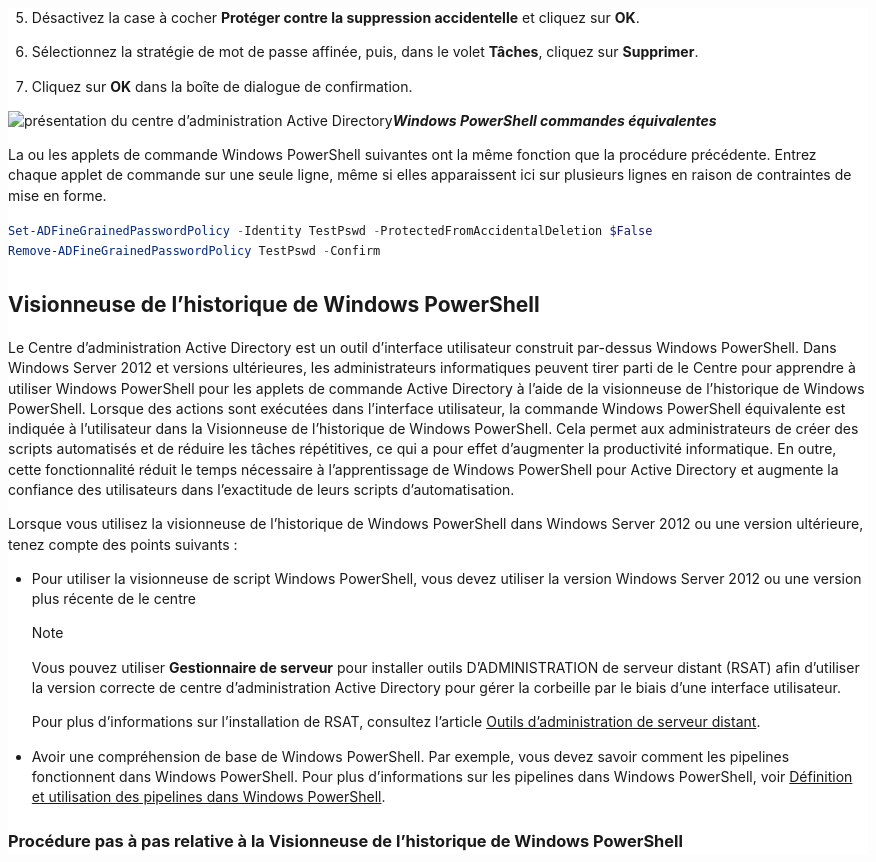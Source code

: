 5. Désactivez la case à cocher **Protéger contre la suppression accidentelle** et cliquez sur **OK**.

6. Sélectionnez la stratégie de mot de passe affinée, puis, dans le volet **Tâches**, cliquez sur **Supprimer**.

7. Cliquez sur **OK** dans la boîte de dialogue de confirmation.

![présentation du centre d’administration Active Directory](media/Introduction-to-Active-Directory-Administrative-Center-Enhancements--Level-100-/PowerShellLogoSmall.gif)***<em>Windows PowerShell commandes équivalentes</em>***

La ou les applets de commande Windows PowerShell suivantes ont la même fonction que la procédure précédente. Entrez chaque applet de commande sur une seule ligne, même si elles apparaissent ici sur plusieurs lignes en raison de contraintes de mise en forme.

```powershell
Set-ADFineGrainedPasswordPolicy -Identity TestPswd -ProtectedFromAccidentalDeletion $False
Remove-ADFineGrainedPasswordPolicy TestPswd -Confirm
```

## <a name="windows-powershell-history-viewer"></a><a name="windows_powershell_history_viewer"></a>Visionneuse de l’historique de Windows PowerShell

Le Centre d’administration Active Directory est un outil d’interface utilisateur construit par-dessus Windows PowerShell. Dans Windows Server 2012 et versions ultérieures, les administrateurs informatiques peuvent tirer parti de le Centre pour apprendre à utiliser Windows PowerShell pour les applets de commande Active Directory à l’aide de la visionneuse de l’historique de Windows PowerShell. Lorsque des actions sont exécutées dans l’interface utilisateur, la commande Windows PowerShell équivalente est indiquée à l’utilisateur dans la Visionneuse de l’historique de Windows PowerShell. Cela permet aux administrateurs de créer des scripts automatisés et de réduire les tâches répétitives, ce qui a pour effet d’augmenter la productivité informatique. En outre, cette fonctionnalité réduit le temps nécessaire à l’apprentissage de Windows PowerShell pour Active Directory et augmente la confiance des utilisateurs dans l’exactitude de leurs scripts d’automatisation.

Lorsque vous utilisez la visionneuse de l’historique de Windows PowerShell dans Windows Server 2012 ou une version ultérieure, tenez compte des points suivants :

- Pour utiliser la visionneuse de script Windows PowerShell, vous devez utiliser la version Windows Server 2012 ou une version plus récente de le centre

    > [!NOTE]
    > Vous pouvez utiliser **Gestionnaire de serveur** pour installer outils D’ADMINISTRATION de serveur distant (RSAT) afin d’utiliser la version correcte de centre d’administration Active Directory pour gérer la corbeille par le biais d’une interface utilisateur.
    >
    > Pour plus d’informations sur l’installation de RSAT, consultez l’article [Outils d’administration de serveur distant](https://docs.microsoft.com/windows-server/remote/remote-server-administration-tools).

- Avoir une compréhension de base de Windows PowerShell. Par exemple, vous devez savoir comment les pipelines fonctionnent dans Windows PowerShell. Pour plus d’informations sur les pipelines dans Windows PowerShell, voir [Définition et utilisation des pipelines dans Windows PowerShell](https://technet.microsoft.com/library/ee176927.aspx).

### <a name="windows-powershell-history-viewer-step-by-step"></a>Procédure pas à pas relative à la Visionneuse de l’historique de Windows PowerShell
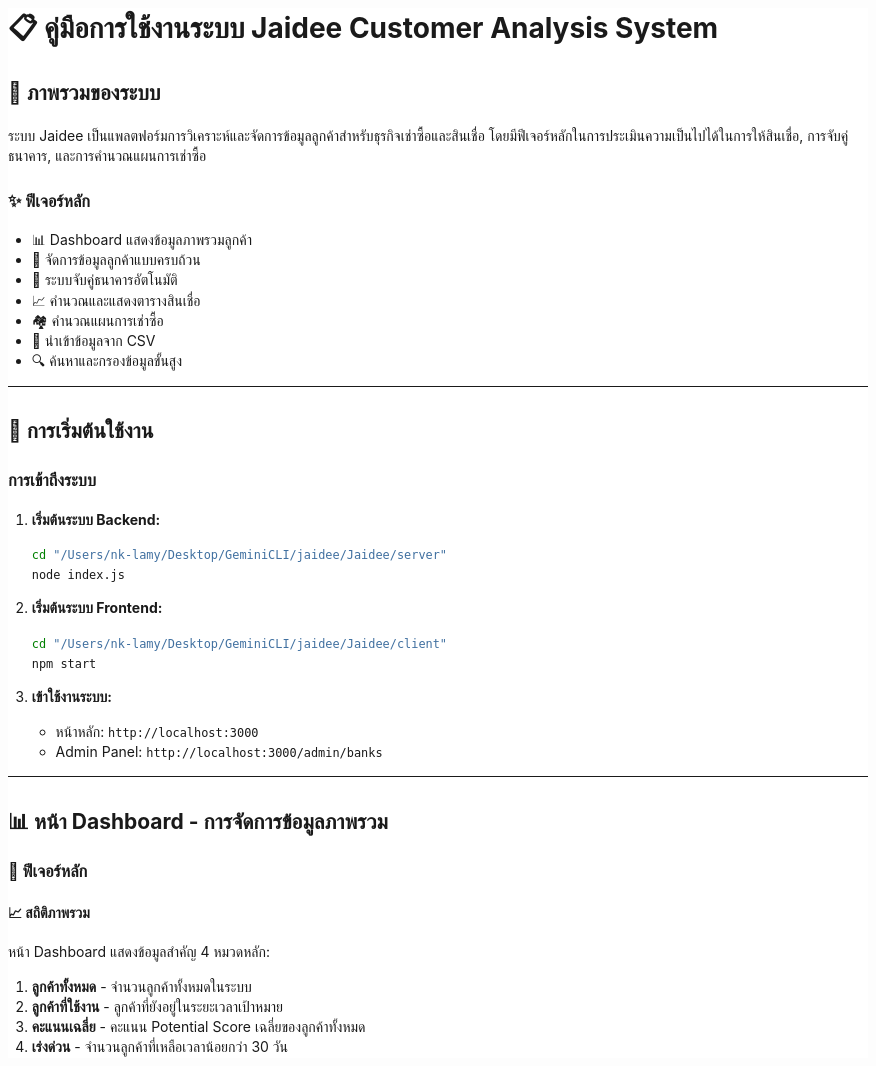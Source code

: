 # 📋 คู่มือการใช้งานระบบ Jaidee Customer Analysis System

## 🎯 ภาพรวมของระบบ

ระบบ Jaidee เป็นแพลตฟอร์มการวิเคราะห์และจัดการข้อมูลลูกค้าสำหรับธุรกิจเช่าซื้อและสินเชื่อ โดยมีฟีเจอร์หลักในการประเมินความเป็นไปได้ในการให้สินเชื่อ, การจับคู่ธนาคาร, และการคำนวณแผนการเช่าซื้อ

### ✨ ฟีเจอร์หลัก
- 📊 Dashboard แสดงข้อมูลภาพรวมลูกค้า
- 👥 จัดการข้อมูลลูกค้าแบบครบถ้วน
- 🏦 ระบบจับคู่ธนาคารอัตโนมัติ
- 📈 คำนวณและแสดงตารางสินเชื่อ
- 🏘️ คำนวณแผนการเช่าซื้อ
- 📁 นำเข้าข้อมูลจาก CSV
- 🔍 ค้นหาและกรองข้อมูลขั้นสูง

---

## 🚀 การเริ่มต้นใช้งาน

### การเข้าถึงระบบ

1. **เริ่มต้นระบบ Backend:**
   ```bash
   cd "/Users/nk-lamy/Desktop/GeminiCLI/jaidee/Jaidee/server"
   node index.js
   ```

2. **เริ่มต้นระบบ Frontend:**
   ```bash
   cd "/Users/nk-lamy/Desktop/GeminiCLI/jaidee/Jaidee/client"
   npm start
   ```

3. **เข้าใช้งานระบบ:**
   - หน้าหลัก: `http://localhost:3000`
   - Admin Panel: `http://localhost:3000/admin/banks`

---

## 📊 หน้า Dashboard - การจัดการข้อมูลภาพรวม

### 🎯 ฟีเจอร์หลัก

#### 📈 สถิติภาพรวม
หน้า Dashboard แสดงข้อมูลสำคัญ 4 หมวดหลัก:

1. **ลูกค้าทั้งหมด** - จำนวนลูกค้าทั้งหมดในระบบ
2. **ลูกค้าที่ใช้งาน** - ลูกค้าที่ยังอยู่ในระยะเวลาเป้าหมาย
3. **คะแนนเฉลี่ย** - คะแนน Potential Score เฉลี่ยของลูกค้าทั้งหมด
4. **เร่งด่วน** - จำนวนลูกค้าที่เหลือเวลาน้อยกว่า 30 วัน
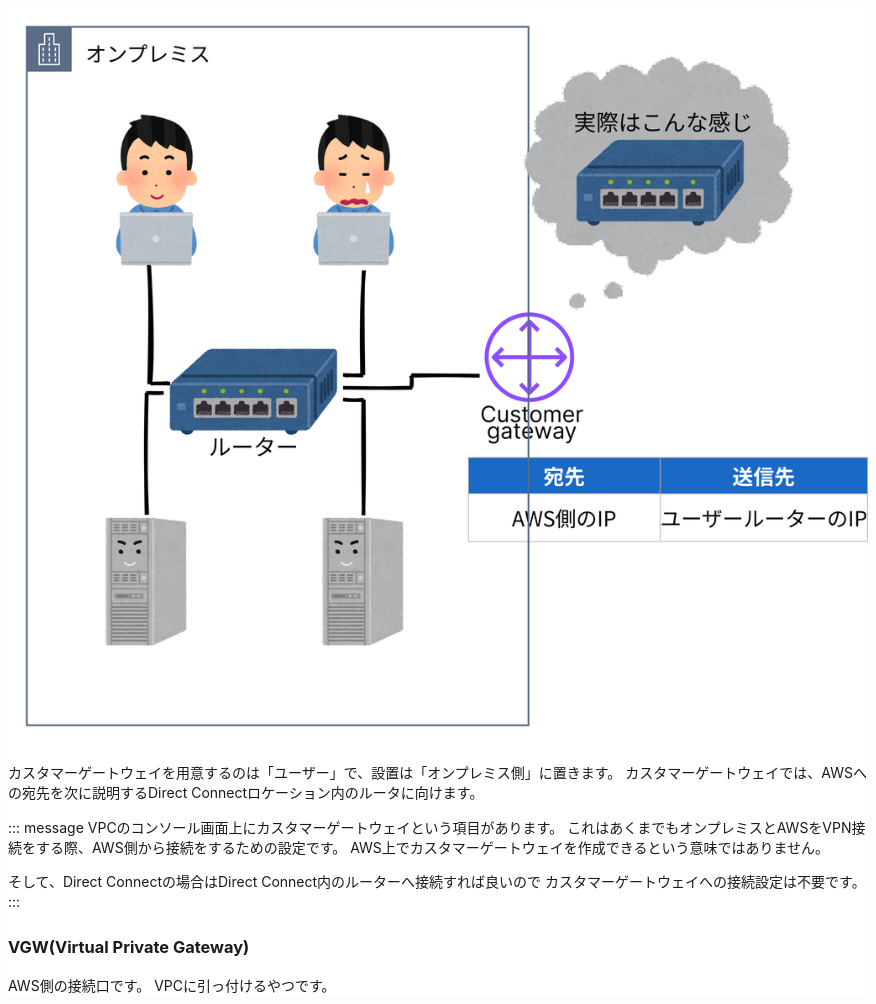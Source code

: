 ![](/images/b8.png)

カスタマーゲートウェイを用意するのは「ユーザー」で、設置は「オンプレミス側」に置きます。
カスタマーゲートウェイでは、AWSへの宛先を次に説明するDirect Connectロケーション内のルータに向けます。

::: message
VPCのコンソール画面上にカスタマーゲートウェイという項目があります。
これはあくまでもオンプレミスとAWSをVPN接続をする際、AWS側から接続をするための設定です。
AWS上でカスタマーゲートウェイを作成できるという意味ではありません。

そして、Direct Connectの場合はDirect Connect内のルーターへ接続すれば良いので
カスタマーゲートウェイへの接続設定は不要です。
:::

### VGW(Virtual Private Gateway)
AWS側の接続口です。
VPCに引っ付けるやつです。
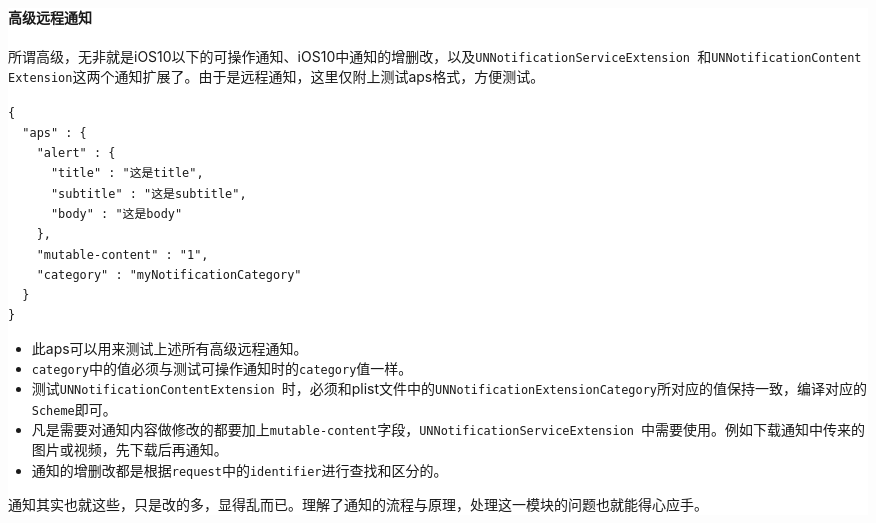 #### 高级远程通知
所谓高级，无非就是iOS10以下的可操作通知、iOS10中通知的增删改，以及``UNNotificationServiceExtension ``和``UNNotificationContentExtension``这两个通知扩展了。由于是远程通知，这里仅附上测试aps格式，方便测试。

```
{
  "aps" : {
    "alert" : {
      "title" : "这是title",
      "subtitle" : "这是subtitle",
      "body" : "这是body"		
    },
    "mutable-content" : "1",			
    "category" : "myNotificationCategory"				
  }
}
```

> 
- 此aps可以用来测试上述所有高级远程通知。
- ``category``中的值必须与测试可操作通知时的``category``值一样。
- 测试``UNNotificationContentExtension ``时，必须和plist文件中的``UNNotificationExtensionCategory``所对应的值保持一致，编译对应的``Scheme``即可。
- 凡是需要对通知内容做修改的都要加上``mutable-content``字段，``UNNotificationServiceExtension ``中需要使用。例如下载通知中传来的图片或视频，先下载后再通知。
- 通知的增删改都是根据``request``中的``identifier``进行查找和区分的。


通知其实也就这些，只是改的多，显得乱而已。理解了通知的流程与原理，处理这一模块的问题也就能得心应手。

******

**Directions for this task**.
Output each record exactly as it appears, but not the pictures.

**Solution**.
Source code

: 5. Désactivez la case à cocher **Protéger contre la suppression accidentelle** et cliquez sur **OK**.

6. Sélectionnez la stratégie de mot de passe affinée, puis, dans le volet **Tâches**, cliquez sur **Supprimer**.

7. Cliquez sur **OK** dans la boîte de dialogue de confirmation.

![présentation du centre d’administration Active Directory](media/Introduction-to-Active-Directory-Administrative-Center-Enhancements--Level-100-/PowerShellLogoSmall.gif)***<em>Windows PowerShell commandes équivalentes</em>***

La ou les applets de commande Windows PowerShell suivantes ont la même fonction que la procédure précédente. Entrez chaque applet de commande sur une seule ligne, même si elles apparaissent ici sur plusieurs lignes en raison de contraintes de mise en forme.

```powershell
Set-ADFineGrainedPasswordPolicy -Identity TestPswd -ProtectedFromAccidentalDeletion $False
Remove-ADFineGrainedPasswordPolicy TestPswd -Confirm
```

## <a name="windows-powershell-history-viewer"></a><a name="windows_powershell_history_viewer"></a>Visionneuse de l’historique de Windows PowerShell

Le Centre d’administration Active Directory est un outil d’interface utilisateur construit par-dessus Windows PowerShell. Dans Windows Server 2012 et versions ultérieures, les administrateurs informatiques peuvent tirer parti de le Centre pour apprendre à utiliser Windows PowerShell pour les applets de commande Active Directory à l’aide de la visionneuse de l’historique de Windows PowerShell. Lorsque des actions sont exécutées dans l’interface utilisateur, la commande Windows PowerShell équivalente est indiquée à l’utilisateur dans la Visionneuse de l’historique de Windows PowerShell. Cela permet aux administrateurs de créer des scripts automatisés et de réduire les tâches répétitives, ce qui a pour effet d’augmenter la productivité informatique. En outre, cette fonctionnalité réduit le temps nécessaire à l’apprentissage de Windows PowerShell pour Active Directory et augmente la confiance des utilisateurs dans l’exactitude de leurs scripts d’automatisation.

Lorsque vous utilisez la visionneuse de l’historique de Windows PowerShell dans Windows Server 2012 ou une version ultérieure, tenez compte des points suivants :

- Pour utiliser la visionneuse de script Windows PowerShell, vous devez utiliser la version Windows Server 2012 ou une version plus récente de le centre

    > [!NOTE]
    > Vous pouvez utiliser **Gestionnaire de serveur** pour installer outils D’ADMINISTRATION de serveur distant (RSAT) afin d’utiliser la version correcte de centre d’administration Active Directory pour gérer la corbeille par le biais d’une interface utilisateur.
    >
    > Pour plus d’informations sur l’installation de RSAT, consultez l’article [Outils d’administration de serveur distant](https://docs.microsoft.com/windows-server/remote/remote-server-administration-tools).

- Avoir une compréhension de base de Windows PowerShell. Par exemple, vous devez savoir comment les pipelines fonctionnent dans Windows PowerShell. Pour plus d’informations sur les pipelines dans Windows PowerShell, voir [Définition et utilisation des pipelines dans Windows PowerShell](https://technet.microsoft.com/library/ee176927.aspx).

### <a name="windows-powershell-history-viewer-step-by-step"></a>Procédure pas à pas relative à la Visionneuse de l’historique de Windows PowerShell
Source code

: # 📋 คู่มือการใช้งานระบบ Jaidee Customer Analysis System

## 🎯 ภาพรวมของระบบ

ระบบ Jaidee เป็นแพลตฟอร์มการวิเคราะห์และจัดการข้อมูลลูกค้าสำหรับธุรกิจเช่าซื้อและสินเชื่อ โดยมีฟีเจอร์หลักในการประเมินความเป็นไปได้ในการให้สินเชื่อ, การจับคู่ธนาคาร, และการคำนวณแผนการเช่าซื้อ

### ✨ ฟีเจอร์หลัก
- 📊 Dashboard แสดงข้อมูลภาพรวมลูกค้า
- 👥 จัดการข้อมูลลูกค้าแบบครบถ้วน
- 🏦 ระบบจับคู่ธนาคารอัตโนมัติ
- 📈 คำนวณและแสดงตารางสินเชื่อ
- 🏘️ คำนวณแผนการเช่าซื้อ
- 📁 นำเข้าข้อมูลจาก CSV
- 🔍 ค้นหาและกรองข้อมูลขั้นสูง

---

## 🚀 การเริ่มต้นใช้งาน

### การเข้าถึงระบบ

1. **เริ่มต้นระบบ Backend:**
   ```bash
   cd "/Users/nk-lamy/Desktop/GeminiCLI/jaidee/Jaidee/server"
   node index.js
   ```

2. **เริ่มต้นระบบ Frontend:**
   ```bash
   cd "/Users/nk-lamy/Desktop/GeminiCLI/jaidee/Jaidee/client"
   npm start
   ```

3. **เข้าใช้งานระบบ:**
   - หน้าหลัก: `http://localhost:3000`
   - Admin Panel: `http://localhost:3000/admin/banks`

---

## 📊 หน้า Dashboard - การจัดการข้อมูลภาพรวม

### 🎯 ฟีเจอร์หลัก

#### 📈 สถิติภาพรวม
หน้า Dashboard แสดงข้อมูลสำคัญ 4 หมวดหลัก:

1. **ลูกค้าทั้งหมด** - จำนวนลูกค้าทั้งหมดในระบบ
2. **ลูกค้าที่ใช้งาน** - ลูกค้าที่ยังอยู่ในระยะเวลาเป้าหมาย
3. **คะแนนเฉลี่ย** - คะแนน Potential Score เฉลี่ยของลูกค้าทั้งหมด
4. **เร่งด่วน** - จำนวนลูกค้าที่เหลือเวลาน้อยกว่า 30 วัน
Source code

: ![](/images/b8.png)

カスタマーゲートウェイを用意するのは「ユーザー」で、設置は「オンプレミス側」に置きます。
カスタマーゲートウェイでは、AWSへの宛先を次に説明するDirect Connectロケーション内のルータに向けます。

::: message
VPCのコンソール画面上にカスタマーゲートウェイという項目があります。
これはあくまでもオンプレミスとAWSをVPN接続をする際、AWS側から接続をするための設定です。
AWS上でカスタマーゲートウェイを作成できるという意味ではありません。

そして、Direct Connectの場合はDirect Connect内のルーターへ接続すれば良いので
カスタマーゲートウェイへの接続設定は不要です。
:::

### VGW(Virtual Private Gateway)
AWS側の接続口です。
VPCに引っ付けるやつです。
 #### 高级远程通知
所谓高级，无非就是iOS10以下的可操作通知、iOS10中通知的增删改，以及``UNNotificationServiceExtension ``和``UNNotificationContentExtension``这两个通知扩展了。由于是远程通知，这里仅附上测试aps格式，方便测试。

```
{
  "aps" : {
    "alert" : {
      "title" : "这是title",
      "subtitle" : "这是subtitle",
      "body" : "这是body"		
    },
    "mutable-content" : "1",			
    "category" : "myNotificationCategory"				
  }
}
```

> 
- 此aps可以用来测试上述所有高级远程通知。
- ``category``中的值必须与测试可操作通知时的``category``值一样。
- 测试``UNNotificationContentExtension ``时，必须和plist文件中的``UNNotificationExtensionCategory``所对应的值保持一致，编译对应的``Scheme``即可。
- 凡是需要对通知内容做修改的都要加上``mutable-content``字段，``UNNotificationServiceExtension ``中需要使用。例如下载通知中传来的图片或视频，先下载后再通知。
- 通知的增删改都是根据``request``中的``identifier``进行查找和区分的。


通知其实也就这些，只是改的多，显得乱而已。理解了通知的流程与原理，处理这一模块的问题也就能得心应手。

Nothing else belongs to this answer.